• _WHAT YOU WILL DO_
Repeat every record below exactly, but leave out any pictures.

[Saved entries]
##############################

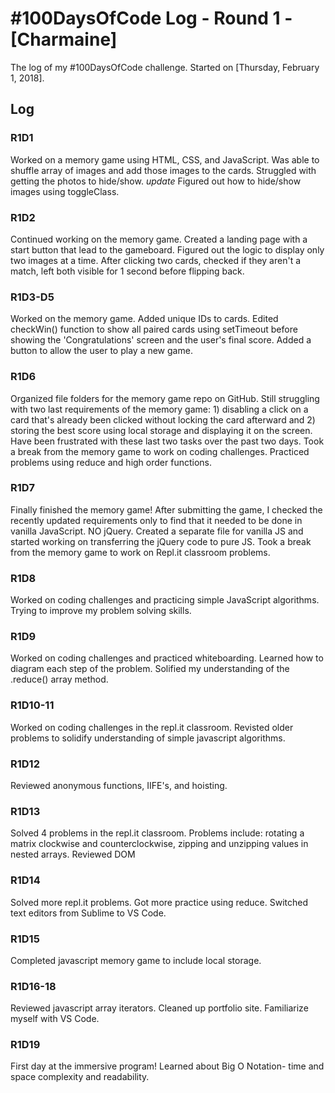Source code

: # #100DaysOfCode Log - Round 1 - [Charmaine]

The log of my #100DaysOfCode challenge. Started on [Thursday, February 1, 2018].

## Log

### R1D1 
Worked on a memory game using HTML, CSS, and JavaScript. Was able to shuffle array of images and add those images to the cards. Struggled with getting the photos to hide/show. 
*update* Figured out how to hide/show images using toggleClass.

### R1D2
Continued working on the memory game. Created a landing page with a start button that lead to the gameboard. Figured out the logic to display only two images at a time. After clicking two cards, checked if they aren't a match, left both visible for 1 second before flipping back. 

### R1D3-D5
Worked on the memory game. Added unique IDs to cards. Edited checkWin() function to show all paired cards using setTimeout before showing the 'Congratulations' screen and the user's final score. Added a button to allow the user to play a new game.

### R1D6
Organized file folders for the memory game repo on GitHub. Still struggling with two last requirements of the memory game: 1) disabling a click on a card that's already been clicked without locking the card afterward and 2) storing the best score using local storage and displaying it on the screen. Have been frustrated with these last two tasks over the past two days. Took a break from the memory game to work on coding challenges. Practiced problems using reduce and high order functions. 

### R1D7
Finally finished the memory game! After submitting the game, I checked the recently updated requirements only to find that it needed to be done in vanilla JavaScript. NO jQuery. Created a separate file for vanilla JS and started working on transferring the jQuery code to pure JS. Took a break from the memory game to work on Repl.it classroom problems. 

### R1D8
Worked on coding challenges and practicing simple JavaScript algorithms. Trying to improve my problem solving skills. 

### R1D9
Worked on coding challenges and practiced whiteboarding. Learned how to diagram each step of the problem. Solified my understanding of the .reduce() array method. 

### R1D10-11
Worked on coding challenges in the repl.it classroom. Revisted older problems to solidify understanding of simple javascript algorithms. 

### R1D12
Reviewed anonymous functions, IIFE's, and hoisting. 

### R1D13
Solved 4 problems in the repl.it classroom. Problems include: rotating a matrix clockwise and counterclockwise, zipping and unzipping values in nested arrays. Reviewed DOM

### R1D14 
Solved more repl.it problems. Got more practice using reduce. Switched text editors from Sublime to VS Code. 

### R1D15 
Completed javascript memory game to include local storage. 

### R1D16-18
Reviewed javascript array iterators. Cleaned up portfolio site. Familiarize myself with VS Code.  

### R1D19
First day at the immersive program! Learned about Big O Notation- time and space complexity and readability. 
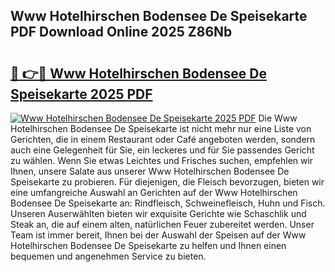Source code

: ## Www Hotelhirschen Bodensee De Speisekarte PDF Download Online 2025 Z86Nb

# <h2><a href="http://gc9ab8.nevu.top/?p=Www+Hotelhirschen+Bodensee+De+Speisekarte">🔗 👉🔴 Www Hotelhirschen Bodensee De Speisekarte 2025 PDF</a></h2>

[![Www Hotelhirschen Bodensee De Speisekarte 2025 PDF](https://i.imgur.com/dBaPXMq.png)](http://gc9ab8.nevu.top/?p=Www+Hotelhirschen+Bodensee+De+Speisekarte)
Die Www Hotelhirschen Bodensee De Speisekarte ist nicht mehr nur eine Liste von Gerichten, die in einem Restaurant oder Café angeboten werden, sondern auch eine Gelegenheit für Sie, ein leckeres und für Sie passendes Gericht zu wählen. Wenn Sie etwas Leichtes und Frisches suchen, empfehlen wir Ihnen, unsere Salate aus unserer Www Hotelhirschen Bodensee De Speisekarte zu probieren. Für diejenigen, die Fleisch bevorzugen, bieten wir eine umfangreiche Auswahl an Gerichten auf der Www Hotelhirschen Bodensee De Speisekarte an: Rindfleisch, Schweinefleisch, Huhn und Fisch. Unseren Auserwählten bieten wir exquisite Gerichte wie Schaschlik und Steak an, die auf einem alten, natürlichen Feuer zubereitet werden. Unser Team ist immer bereit, Ihnen bei der Auswahl der Speisen auf der Www Hotelhirschen Bodensee De Speisekarte zu helfen und Ihnen einen bequemen und angenehmen Service zu bieten.
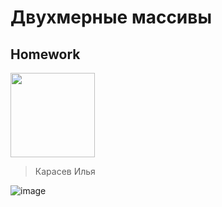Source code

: # Двухмерные массивы
## Homework
<img src="https://github.com/user-attachments/assets/f57852aa-b866-4a98-b1f2-5788c74bcd49" width="135" />

> Карасев Илья

![image](https://github.com/user-attachments/assets/aeb10983-5f6c-4f17-93b0-2bee5cc15642)

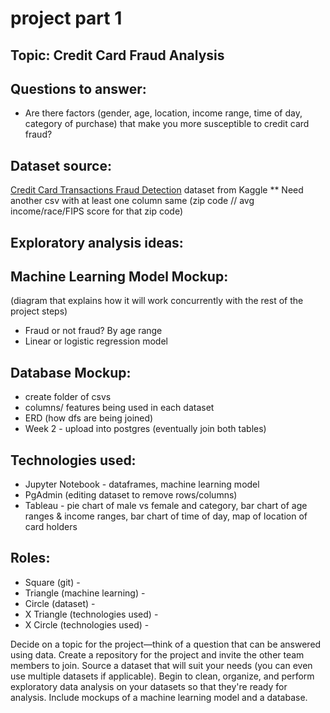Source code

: # project part 1 

## Topic: Credit Card Fraud Analysis

## Questions to answer: 
* Are there factors (gender, age, location, income range, time of day, category of purchase) that make you more susceptible to credit card fraud?

## Dataset source:
[Credit Card Transactions Fraud Detection](https://www.kaggle.com/datasets/kartik2112/fraud-detection) dataset from Kaggle
** Need another csv with at least one column same (zip code // avg income/race/FIPS score for that zip code) 

## Exploratory analysis ideas:


## Machine Learning Model Mockup:
(diagram that explains how it will work concurrently with the rest of the project steps)
* Fraud or not fraud? By age range
* Linear or logistic regression model

## Database Mockup:
* create folder of csvs 
* columns/ features being used in each dataset
* ERD (how dfs are being joined)
* Week 2 - upload into postgres (eventually join both tables)

## Technologies used:
* Jupyter Notebook - dataframes, machine learning model
* PgAdmin (editing dataset to remove rows/columns)
* Tableau - pie chart of male vs female and category, bar chart of age ranges & income ranges, bar chart of time of day, map of location of card holders

## Roles:
* Square (git) - 
* Triangle (machine learning) - 
* Circle (dataset) - 
* X Triangle (technologies used) - 
* X Circle (technologies used) - 


Decide on a topic for the project—think of a question that can be answered using data.
Create a repository for the project and invite the other team members to join.
Source a dataset that will suit your needs (you can even use multiple datasets if applicable).
Begin to clean, organize, and perform exploratory data analysis on your datasets so that they're ready for analysis.
Include mockups of a machine learning model and a database.
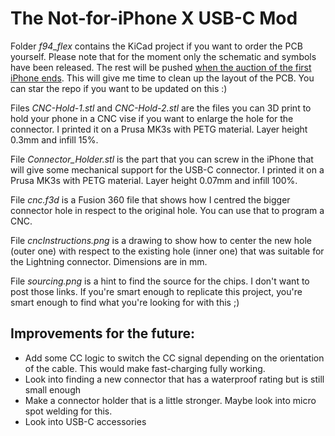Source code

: # The Not-for-iPhone X USB-C Mod

Folder *f94_flex* contains the KiCad project if you want to order the PCB yourself. Please note that for the moment only the schematic and symbols have been released. The rest will be pushed [when the auction of the first iPhone ends](https://kenp.io/auction). This will give me time to clean up the layout of the PCB. You can star the repo if you want to be updated on this :)

Files *CNC-Hold-1.stl* and *CNC-Hold-2.stl* are the files you can 3D print to hold your phone in a CNC vise if you want to enlarge the hole for the connector. I printed it on a Prusa MK3s with PETG material. Layer height 0.3mm and infill 15%.

File *Connector_Holder.stl* is the part that you can screw in the iPhone that will give some mechanical support for the USB-C connector. I printed it on a Prusa MK3s with PETG material. Layer height 0.07mm and infill 100%.

File *cnc.f3d* is a Fusion 360 file that shows how I centred the bigger connector hole in respect to the original hole. You can use that to program a CNC.

File *cncInstructions.png* is a drawing to show how to center the new hole (outer one) with respect
to the existing hole (inner one) that was suitable for the Lightning connector. Dimensions are in mm.

File *sourcing.png* is a hint to find the source for the chips. I don't want to post those links. If you're smart enough to replicate this project, you're smart enough to find what you're looking for with this ;)


## Improvements for the future:

- Add some CC logic to switch the CC signal depending on the orientation of the cable. This would make fast-charging fully working.
- Look into finding a new connector that has a waterproof rating but is still small enough
- Make a connector holder that is a little stronger. Maybe look into micro spot welding for this.
- Look into USB-C accessories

##############################

• _EXERCISE ANSWER_
Source code

: # #100DaysOfCode Log - Round 1 - [Charmaine]

The log of my #100DaysOfCode challenge. Started on [Thursday, February 1, 2018].

## Log

### R1D1 
Worked on a memory game using HTML, CSS, and JavaScript. Was able to shuffle array of images and add those images to the cards. Struggled with getting the photos to hide/show. 
*update* Figured out how to hide/show images using toggleClass.

### R1D2
Continued working on the memory game. Created a landing page with a start button that lead to the gameboard. Figured out the logic to display only two images at a time. After clicking two cards, checked if they aren't a match, left both visible for 1 second before flipping back. 

### R1D3-D5
Worked on the memory game. Added unique IDs to cards. Edited checkWin() function to show all paired cards using setTimeout before showing the 'Congratulations' screen and the user's final score. Added a button to allow the user to play a new game.

### R1D6
Organized file folders for the memory game repo on GitHub. Still struggling with two last requirements of the memory game: 1) disabling a click on a card that's already been clicked without locking the card afterward and 2) storing the best score using local storage and displaying it on the screen. Have been frustrated with these last two tasks over the past two days. Took a break from the memory game to work on coding challenges. Practiced problems using reduce and high order functions. 

### R1D7
Finally finished the memory game! After submitting the game, I checked the recently updated requirements only to find that it needed to be done in vanilla JavaScript. NO jQuery. Created a separate file for vanilla JS and started working on transferring the jQuery code to pure JS. Took a break from the memory game to work on Repl.it classroom problems. 

### R1D8
Worked on coding challenges and practicing simple JavaScript algorithms. Trying to improve my problem solving skills. 

### R1D9
Worked on coding challenges and practiced whiteboarding. Learned how to diagram each step of the problem. Solified my understanding of the .reduce() array method. 

### R1D10-11
Worked on coding challenges in the repl.it classroom. Revisted older problems to solidify understanding of simple javascript algorithms. 

### R1D12
Reviewed anonymous functions, IIFE's, and hoisting. 

### R1D13
Solved 4 problems in the repl.it classroom. Problems include: rotating a matrix clockwise and counterclockwise, zipping and unzipping values in nested arrays. Reviewed DOM

### R1D14 
Solved more repl.it problems. Got more practice using reduce. Switched text editors from Sublime to VS Code. 

### R1D15 
Completed javascript memory game to include local storage. 

### R1D16-18
Reviewed javascript array iterators. Cleaned up portfolio site. Familiarize myself with VS Code.  

### R1D19
First day at the immersive program! Learned about Big O Notation- time and space complexity and readability. 
Source code

: ## Www Hotelhirschen Bodensee De Speisekarte PDF Download Online 2025 Z86Nb

# <h2><a href="http://gc9ab8.nevu.top/?p=Www+Hotelhirschen+Bodensee+De+Speisekarte">🔗 👉🔴 Www Hotelhirschen Bodensee De Speisekarte 2025 PDF</a></h2>

[![Www Hotelhirschen Bodensee De Speisekarte 2025 PDF](https://i.imgur.com/dBaPXMq.png)](http://gc9ab8.nevu.top/?p=Www+Hotelhirschen+Bodensee+De+Speisekarte)
Die Www Hotelhirschen Bodensee De Speisekarte ist nicht mehr nur eine Liste von Gerichten, die in einem Restaurant oder Café angeboten werden, sondern auch eine Gelegenheit für Sie, ein leckeres und für Sie passendes Gericht zu wählen. Wenn Sie etwas Leichtes und Frisches suchen, empfehlen wir Ihnen, unsere Salate aus unserer Www Hotelhirschen Bodensee De Speisekarte zu probieren. Für diejenigen, die Fleisch bevorzugen, bieten wir eine umfangreiche Auswahl an Gerichten auf der Www Hotelhirschen Bodensee De Speisekarte an: Rindfleisch, Schweinefleisch, Huhn und Fisch. Unseren Auserwählten bieten wir exquisite Gerichte wie Schaschlik und Steak an, die auf einem alten, natürlichen Feuer zubereitet werden. Unser Team ist immer bereit, Ihnen bei der Auswahl der Speisen auf der Www Hotelhirschen Bodensee De Speisekarte zu helfen und Ihnen einen bequemen und angenehmen Service zu bieten.
Source code

: # Двухмерные массивы
## Homework
<img src="https://github.com/user-attachments/assets/f57852aa-b866-4a98-b1f2-5788c74bcd49" width="135" />

> Карасев Илья

![image](https://github.com/user-attachments/assets/aeb10983-5f6c-4f17-93b0-2bee5cc15642)

Source code

: # project part 1 

## Topic: Credit Card Fraud Analysis

## Questions to answer: 
* Are there factors (gender, age, location, income range, time of day, category of purchase) that make you more susceptible to credit card fraud?

## Dataset source:
[Credit Card Transactions Fraud Detection](https://www.kaggle.com/datasets/kartik2112/fraud-detection) dataset from Kaggle
** Need another csv with at least one column same (zip code // avg income/race/FIPS score for that zip code) 

## Exploratory analysis ideas:


## Machine Learning Model Mockup:
(diagram that explains how it will work concurrently with the rest of the project steps)
* Fraud or not fraud? By age range
* Linear or logistic regression model

## Database Mockup:
* create folder of csvs 
* columns/ features being used in each dataset
* ERD (how dfs are being joined)
* Week 2 - upload into postgres (eventually join both tables)

## Technologies used:
* Jupyter Notebook - dataframes, machine learning model
* PgAdmin (editing dataset to remove rows/columns)
* Tableau - pie chart of male vs female and category, bar chart of age ranges & income ranges, bar chart of time of day, map of location of card holders

## Roles:
* Square (git) - 
* Triangle (machine learning) - 
* Circle (dataset) - 
* X Triangle (technologies used) - 
* X Circle (technologies used) - 


Decide on a topic for the project—think of a question that can be answered using data.
Create a repository for the project and invite the other team members to join.
Source a dataset that will suit your needs (you can even use multiple datasets if applicable).
Begin to clean, organize, and perform exploratory data analysis on your datasets so that they're ready for analysis.
Include mockups of a machine learning model and a database.
Source code

: # The Not-for-iPhone X USB-C Mod

Folder *f94_flex* contains the KiCad project if you want to order the PCB yourself. Please note that for the moment only the schematic and symbols have been released. The rest will be pushed [when the auction of the first iPhone ends](https://kenp.io/auction). This will give me time to clean up the layout of the PCB. You can star the repo if you want to be updated on this :)

Files *CNC-Hold-1.stl* and *CNC-Hold-2.stl* are the files you can 3D print to hold your phone in a CNC vise if you want to enlarge the hole for the connector. I printed it on a Prusa MK3s with PETG material. Layer height 0.3mm and infill 15%.

File *Connector_Holder.stl* is the part that you can screw in the iPhone that will give some mechanical support for the USB-C connector. I printed it on a Prusa MK3s with PETG material. Layer height 0.07mm and infill 100%.

File *cnc.f3d* is a Fusion 360 file that shows how I centred the bigger connector hole in respect to the original hole. You can use that to program a CNC.

File *cncInstructions.png* is a drawing to show how to center the new hole (outer one) with respect
to the existing hole (inner one) that was suitable for the Lightning connector. Dimensions are in mm.

File *sourcing.png* is a hint to find the source for the chips. I don't want to post those links. If you're smart enough to replicate this project, you're smart enough to find what you're looking for with this ;)


## Improvements for the future:

- Add some CC logic to switch the CC signal depending on the orientation of the cable. This would make fast-charging fully working.
- Look into finding a new connector that has a waterproof rating but is still small enough
- Make a connector holder that is a little stronger. Maybe look into micro spot welding for this.
- Look into USB-C accessories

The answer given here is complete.